The 20th-century painter who called himself Balthus once proposed that a monograph about him should begin with the words ‘Balthus is a painter of whom nothing is known. Now let us look at the pictures.’ But while Balthus may have felt that far too much was known about his private life, Hieronymus Bosch is an artist about whom we truly know if not exactly nothing then very little that is personal or revealing. He adopted his name from his native town, ’s-Hertogenbosch, where his death 500 years ago is marked by a superb exhibition. Bosch (c.1450–1516) was christened Jheronimus — alternatively Joen or Jeroen — van Aken, came from a family of painters and died, perhaps of an epidemic disease, aged about 65. And that, apart from a few mundane details, is almost all the information that survives — except for one credo. At the top of a drawing he wrote the words ‘Poor is the mind that always uses the inventions of others and invents nothing itself.’
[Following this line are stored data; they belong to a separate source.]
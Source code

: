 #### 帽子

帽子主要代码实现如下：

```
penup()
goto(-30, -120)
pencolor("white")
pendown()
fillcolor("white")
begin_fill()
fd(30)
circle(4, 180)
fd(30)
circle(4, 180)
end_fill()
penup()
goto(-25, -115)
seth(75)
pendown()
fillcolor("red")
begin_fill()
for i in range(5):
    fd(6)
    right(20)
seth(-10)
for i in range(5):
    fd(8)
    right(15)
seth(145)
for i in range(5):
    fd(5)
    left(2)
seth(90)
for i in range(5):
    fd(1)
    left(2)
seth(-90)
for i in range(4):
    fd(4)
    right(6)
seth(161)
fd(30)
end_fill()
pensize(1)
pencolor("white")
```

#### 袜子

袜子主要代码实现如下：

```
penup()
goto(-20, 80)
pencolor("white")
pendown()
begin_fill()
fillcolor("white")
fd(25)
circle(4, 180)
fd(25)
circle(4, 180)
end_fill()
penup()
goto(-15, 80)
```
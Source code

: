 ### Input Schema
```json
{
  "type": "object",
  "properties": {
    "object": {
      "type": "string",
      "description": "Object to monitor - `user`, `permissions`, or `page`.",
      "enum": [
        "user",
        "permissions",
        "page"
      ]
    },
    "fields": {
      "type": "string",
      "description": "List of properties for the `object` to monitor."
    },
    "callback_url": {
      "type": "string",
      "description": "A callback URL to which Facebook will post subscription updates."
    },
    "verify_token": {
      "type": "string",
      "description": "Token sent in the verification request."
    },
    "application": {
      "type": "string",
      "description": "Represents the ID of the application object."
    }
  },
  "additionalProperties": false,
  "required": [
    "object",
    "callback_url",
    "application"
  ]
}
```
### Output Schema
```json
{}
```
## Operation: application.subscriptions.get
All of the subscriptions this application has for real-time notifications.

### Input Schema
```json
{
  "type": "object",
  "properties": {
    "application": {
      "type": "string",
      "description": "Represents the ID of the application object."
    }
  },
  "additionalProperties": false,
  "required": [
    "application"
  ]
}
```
In that respect — wildly imaginative brainstorming — Bosch’s mind was fabulously rich. The image he drew underneath that sentence is a case in point. It is an illustration of a proverb, ‘The wood has ears, the field has eyes,’ meaning keep quiet about your business. Bosch, however, has interpreted it both literally and — to use a term from a much later period of art — surreally.
Against the trunks of a small thicket of trees are leaning a couple of monstrous, detached ears. The ground in front sprouts eyes, and in the centre is a hollow tree from which a huge owl — a bird that the painter was particularly fond of depicting — stares out.